Philippe Wodka-Gallien : Donald Trump valorise la force nucléaire des Etats-Unis, et cela fait suite à plusieurs années de modernisation de cet arsenal stratégique. Les décisions fondamentales de modernisation de la force nucléaires avaient été prises par Barack Obama, parce qu'il a décidé de renouveler les sous-marins lanceurs d'engins, et lancé le programme de bombardier stratégique B21. Cette décision américaine s'inscrit dans un contexte global de modernisation observée dans toutes les puissances détentrices. La France, pour sa part, maintient une force nucléaire formatée à un niveau de stricte suffisance, caractérisée par une très haute performance de ses différentes composantes. Dans le détail : 4 sous-marins lanceurs d'engins de nouvelles générations, armés du missile M51. Les relais pour assurer la permanence à la mer sous-marine, le relai s'effectue en mer, ce qui signifie qu'il en faut toujours trois opérationnel, un quatrième étant immobilisé en chantier de modernisation. Il y a ensuite une composante aérienne, avec deux escadrons de chasseurs bombardiers de l’armée de l’air, et une flottille d'avions Rafale lorsque celle-ci est embarquée sur le Charles-De-Gaulle. Les avions sont dotés d'un missile nucléaire ASMP-A. Ces différentes composantes sont complémentaires au sens où les sous-marins lanceurs d'engins de la force océanique stratégique garantissent une seconde frappe massive dans le cas de la stratégie de dissuasion.

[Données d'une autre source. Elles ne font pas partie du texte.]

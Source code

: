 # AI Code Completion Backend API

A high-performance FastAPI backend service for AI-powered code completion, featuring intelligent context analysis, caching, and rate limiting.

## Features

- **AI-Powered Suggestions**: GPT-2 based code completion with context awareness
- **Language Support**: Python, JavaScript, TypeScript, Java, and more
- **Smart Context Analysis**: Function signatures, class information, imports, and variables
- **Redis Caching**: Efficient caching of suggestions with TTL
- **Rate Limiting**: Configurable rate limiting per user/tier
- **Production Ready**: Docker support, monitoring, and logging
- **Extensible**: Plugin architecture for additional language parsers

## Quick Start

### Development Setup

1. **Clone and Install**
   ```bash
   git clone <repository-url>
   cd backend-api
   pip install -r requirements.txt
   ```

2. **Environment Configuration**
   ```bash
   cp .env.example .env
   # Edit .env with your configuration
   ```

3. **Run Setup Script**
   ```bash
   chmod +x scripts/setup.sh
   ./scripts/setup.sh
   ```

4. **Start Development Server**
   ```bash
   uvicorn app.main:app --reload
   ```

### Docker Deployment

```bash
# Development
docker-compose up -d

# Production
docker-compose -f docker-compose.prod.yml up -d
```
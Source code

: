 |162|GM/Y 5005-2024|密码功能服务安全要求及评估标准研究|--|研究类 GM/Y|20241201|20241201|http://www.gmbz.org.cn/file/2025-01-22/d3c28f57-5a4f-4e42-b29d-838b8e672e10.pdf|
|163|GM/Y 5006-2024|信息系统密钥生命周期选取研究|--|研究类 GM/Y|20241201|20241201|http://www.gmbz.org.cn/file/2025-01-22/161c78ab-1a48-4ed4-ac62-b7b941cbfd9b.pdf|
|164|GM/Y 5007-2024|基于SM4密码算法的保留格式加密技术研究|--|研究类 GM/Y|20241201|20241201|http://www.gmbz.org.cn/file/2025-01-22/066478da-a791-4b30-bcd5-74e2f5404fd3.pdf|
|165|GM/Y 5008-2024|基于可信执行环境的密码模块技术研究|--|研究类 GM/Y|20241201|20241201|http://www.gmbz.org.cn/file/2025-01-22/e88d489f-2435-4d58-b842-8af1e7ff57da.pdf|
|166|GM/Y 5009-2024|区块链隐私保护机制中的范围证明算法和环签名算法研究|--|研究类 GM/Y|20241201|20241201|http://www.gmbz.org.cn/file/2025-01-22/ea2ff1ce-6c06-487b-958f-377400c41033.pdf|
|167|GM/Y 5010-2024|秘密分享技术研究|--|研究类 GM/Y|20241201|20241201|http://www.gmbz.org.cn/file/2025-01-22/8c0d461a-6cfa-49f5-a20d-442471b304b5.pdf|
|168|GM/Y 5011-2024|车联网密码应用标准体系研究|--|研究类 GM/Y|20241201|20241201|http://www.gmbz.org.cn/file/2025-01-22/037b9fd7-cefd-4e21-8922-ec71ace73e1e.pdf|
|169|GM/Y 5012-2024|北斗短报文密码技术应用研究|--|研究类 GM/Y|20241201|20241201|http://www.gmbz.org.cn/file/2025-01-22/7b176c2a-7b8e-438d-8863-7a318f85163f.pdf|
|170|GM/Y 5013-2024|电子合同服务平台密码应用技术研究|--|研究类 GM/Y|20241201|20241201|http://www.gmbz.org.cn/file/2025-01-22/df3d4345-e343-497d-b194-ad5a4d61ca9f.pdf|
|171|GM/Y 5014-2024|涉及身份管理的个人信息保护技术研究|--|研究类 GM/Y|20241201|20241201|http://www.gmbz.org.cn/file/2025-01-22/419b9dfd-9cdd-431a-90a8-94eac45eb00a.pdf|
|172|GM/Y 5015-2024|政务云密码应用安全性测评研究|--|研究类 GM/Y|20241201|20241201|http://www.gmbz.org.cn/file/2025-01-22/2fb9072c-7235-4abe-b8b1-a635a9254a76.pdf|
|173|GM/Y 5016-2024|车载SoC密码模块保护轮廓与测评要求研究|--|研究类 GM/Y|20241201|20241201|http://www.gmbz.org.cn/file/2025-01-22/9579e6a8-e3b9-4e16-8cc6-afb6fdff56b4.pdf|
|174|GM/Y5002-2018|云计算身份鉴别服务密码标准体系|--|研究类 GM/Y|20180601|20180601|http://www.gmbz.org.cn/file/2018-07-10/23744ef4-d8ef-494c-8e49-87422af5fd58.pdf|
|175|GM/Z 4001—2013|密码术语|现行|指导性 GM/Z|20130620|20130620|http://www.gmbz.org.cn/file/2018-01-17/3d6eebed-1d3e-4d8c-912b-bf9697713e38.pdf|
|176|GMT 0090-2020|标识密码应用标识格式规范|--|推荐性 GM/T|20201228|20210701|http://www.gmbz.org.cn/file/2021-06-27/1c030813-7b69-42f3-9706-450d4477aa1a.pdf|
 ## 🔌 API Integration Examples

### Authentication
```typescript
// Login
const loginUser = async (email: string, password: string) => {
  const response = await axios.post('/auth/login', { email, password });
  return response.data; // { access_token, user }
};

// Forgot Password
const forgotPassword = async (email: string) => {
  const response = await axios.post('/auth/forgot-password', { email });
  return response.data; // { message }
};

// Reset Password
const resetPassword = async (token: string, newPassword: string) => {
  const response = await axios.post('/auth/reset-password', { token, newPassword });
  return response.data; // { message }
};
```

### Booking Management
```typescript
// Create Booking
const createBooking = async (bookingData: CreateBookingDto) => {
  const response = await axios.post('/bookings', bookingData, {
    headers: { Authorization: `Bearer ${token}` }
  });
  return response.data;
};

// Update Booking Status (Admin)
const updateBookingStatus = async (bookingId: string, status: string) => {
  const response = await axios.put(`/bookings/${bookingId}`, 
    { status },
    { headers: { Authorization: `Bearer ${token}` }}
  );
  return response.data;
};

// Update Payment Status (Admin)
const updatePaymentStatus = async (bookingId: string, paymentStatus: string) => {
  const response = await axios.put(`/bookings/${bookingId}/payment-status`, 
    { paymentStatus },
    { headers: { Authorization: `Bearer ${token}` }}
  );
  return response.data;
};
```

La composante aérienne a pour vocation d'élargir le champ de la dissuasion. Au-delà de ces vecteurs de l'armes nucléaires, il y a un environnement de protection et d'appui, qui aussi est en cours de modernisation, notamment pour la protection des sous-marin, avec l'hélicoptère NH90., les nouvelles frégates de la classe aquitaine, et attendu prochainement les sous-marin d'attaque nucléaire Barracuda. Pour la composante aérienne, on attend d'ici deux ans le premier avion de ravitaillement en vol A330 MRTT pour remplacer nos anciens C-135 FR qui ont un demi-siècle de service derrière eux. Il y a également l'amélioration de l'avion Rafale. Les performances de notre force de dissuasion nucléaire ont été récemment démontrées.  Il y a eu deux tirs réussis de missiles depuis nos sous-marins en juillet 2016, et septembre 2015. Il y a également eu un tir réussi d'un missile avec un Rafale en février 2017, à l'issu d'un vol de plus de 4h. Ces tirs démontrent la crédibilité de notre force de frappe. Sachant que, pour ce qui est des avions, on observe en permanence leur performance pendant les opérations extérieures. On peut citer également un exploit aéronautique : en 2014, l'armée de l'air a conduit un raid aérien entre la métropole et la Réunion, soit plus de dix heures de vols avec deux rafales des forces aériennes stratégiques. Il faudrait ajouter à notre dispositif la composante transmission qui permet la diffusion directe de l’ordre du président de la République aux forces stratégiques, et la dimension de notre force de frappe qui n'est pas forcément visible mais très importante, c'est le programme de simulation conduit par le commissariat à l'énergie atomique, et qui permet de garantir la performance des charges nucléaire. Tout ça pour la somme de 3,16 milliards d'euros en 2017, ce qui représente 10% du budget de la Défense.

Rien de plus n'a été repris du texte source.